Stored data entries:
******

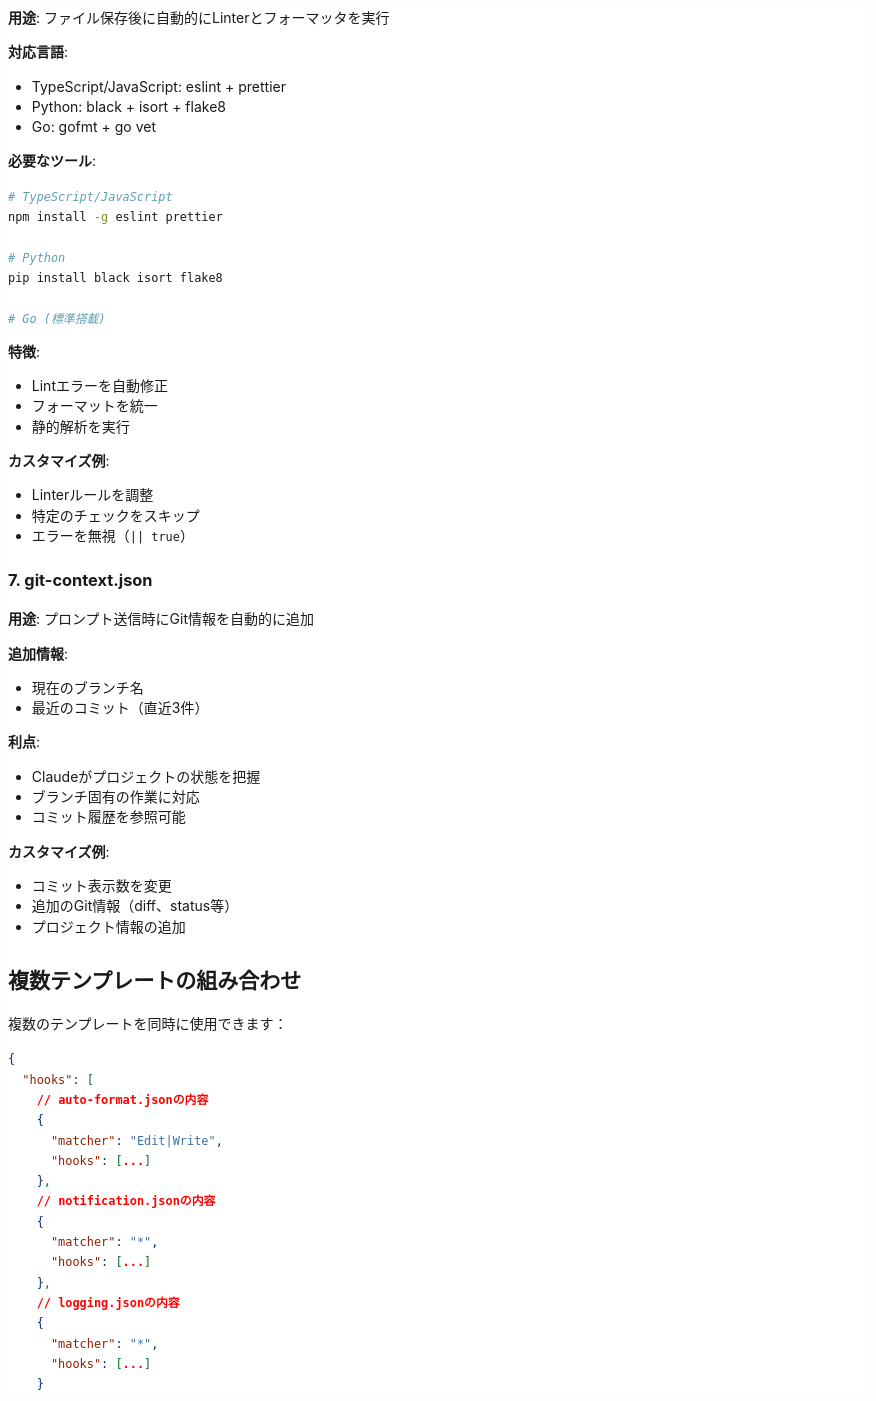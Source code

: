 **用途**: ファイル保存後に自動的にLinterとフォーマッタを実行

**対応言語**:
- TypeScript/JavaScript: eslint + prettier
- Python: black + isort + flake8
- Go: gofmt + go vet

**必要なツール**:
```bash
# TypeScript/JavaScript
npm install -g eslint prettier

# Python
pip install black isort flake8

# Go (標準搭載)
```

**特徴**:
- Lintエラーを自動修正
- フォーマットを統一
- 静的解析を実行

**カスタマイズ例**:
- Linterルールを調整
- 特定のチェックをスキップ
- エラーを無視（`|| true`）

### 7. git-context.json

**用途**: プロンプト送信時にGit情報を自動的に追加

**追加情報**:
- 現在のブランチ名
- 最近のコミット（直近3件）

**利点**:
- Claudeがプロジェクトの状態を把握
- ブランチ固有の作業に対応
- コミット履歴を参照可能

**カスタマイズ例**:
- コミット表示数を変更
- 追加のGit情報（diff、status等）
- プロジェクト情報の追加

## 複数テンプレートの組み合わせ

複数のテンプレートを同時に使用できます：

```json
{
  "hooks": [
    // auto-format.jsonの内容
    {
      "matcher": "Edit|Write",
      "hooks": [...]
    },
    // notification.jsonの内容
    {
      "matcher": "*",
      "hooks": [...]
    },
    // logging.jsonの内容
    {
      "matcher": "*",
      "hooks": [...]
    }
```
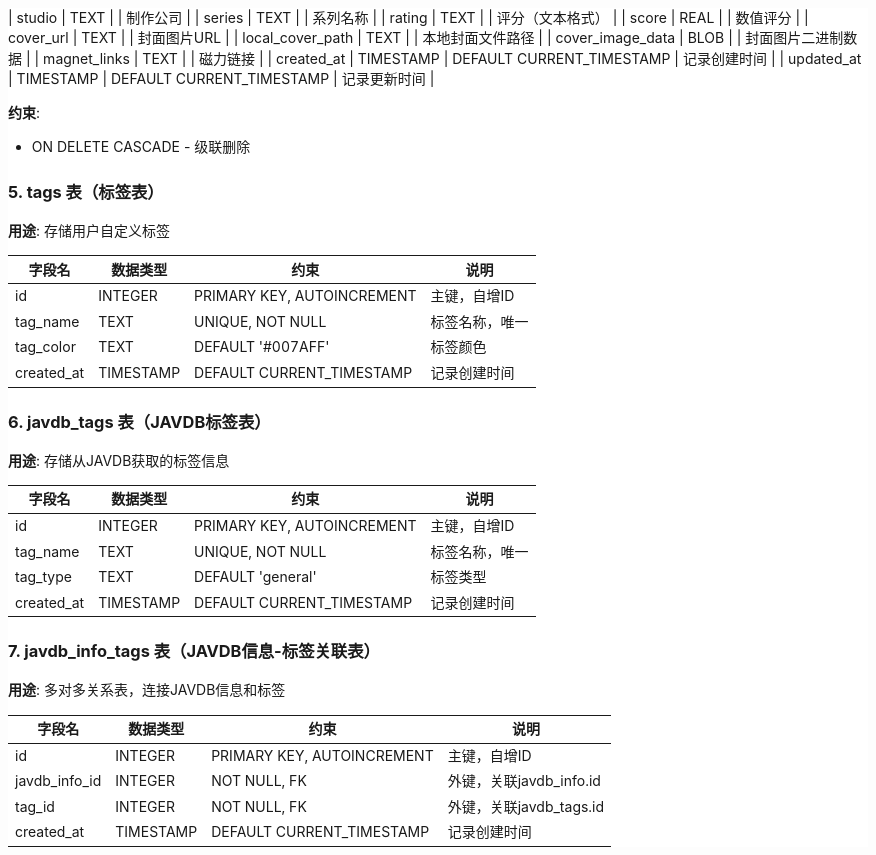 | studio | TEXT | | 制作公司 |
| series | TEXT | | 系列名称 |
| rating | TEXT | | 评分（文本格式） |
| score | REAL | | 数值评分 |
| cover_url | TEXT | | 封面图片URL |
| local_cover_path | TEXT | | 本地封面文件路径 |
| cover_image_data | BLOB | | 封面图片二进制数据 |
| magnet_links | TEXT | | 磁力链接 |
| created_at | TIMESTAMP | DEFAULT CURRENT_TIMESTAMP | 记录创建时间 |
| updated_at | TIMESTAMP | DEFAULT CURRENT_TIMESTAMP | 记录更新时间 |

**约束**: 
- ON DELETE CASCADE - 级联删除

### 5. tags 表（标签表）

**用途**: 存储用户自定义标签

| 字段名 | 数据类型 | 约束 | 说明 |
|--------|----------|------|------|
| id | INTEGER | PRIMARY KEY, AUTOINCREMENT | 主键，自增ID |
| tag_name | TEXT | UNIQUE, NOT NULL | 标签名称，唯一 |
| tag_color | TEXT | DEFAULT '#007AFF' | 标签颜色 |
| created_at | TIMESTAMP | DEFAULT CURRENT_TIMESTAMP | 记录创建时间 |

### 6. javdb_tags 表（JAVDB标签表）

**用途**: 存储从JAVDB获取的标签信息

| 字段名 | 数据类型 | 约束 | 说明 |
|--------|----------|------|------|
| id | INTEGER | PRIMARY KEY, AUTOINCREMENT | 主键，自增ID |
| tag_name | TEXT | UNIQUE, NOT NULL | 标签名称，唯一 |
| tag_type | TEXT | DEFAULT 'general' | 标签类型 |
| created_at | TIMESTAMP | DEFAULT CURRENT_TIMESTAMP | 记录创建时间 |

### 7. javdb_info_tags 表（JAVDB信息-标签关联表）

**用途**: 多对多关系表，连接JAVDB信息和标签

| 字段名 | 数据类型 | 约束 | 说明 |
|--------|----------|------|------|
| id | INTEGER | PRIMARY KEY, AUTOINCREMENT | 主键，自增ID |
| javdb_info_id | INTEGER | NOT NULL, FK | 外键，关联javdb_info.id |
| tag_id | INTEGER | NOT NULL, FK | 外键，关联javdb_tags.id |
| created_at | TIMESTAMP | DEFAULT CURRENT_TIMESTAMP | 记录创建时间 |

******

Goal of the exercise: Could you reproduce exactly the lines of the entries above, from the one with "TEXT | | 系列名称 |" through the one with "TEXT | | 磁力链接 |", and nothing else?

Your solution:
| series | TEXT | | 系列名称 |
| rating | TEXT | | 评分（文本格式） |
| score | REAL | | 数值评分 |
| cover_url | TEXT | | 封面图片URL |
| local_cover_path | TEXT | | 本地封面文件路径 |
| cover_image_data | BLOB | | 封面图片二进制数据 |
| magnet_links | TEXT | | 磁力链接 |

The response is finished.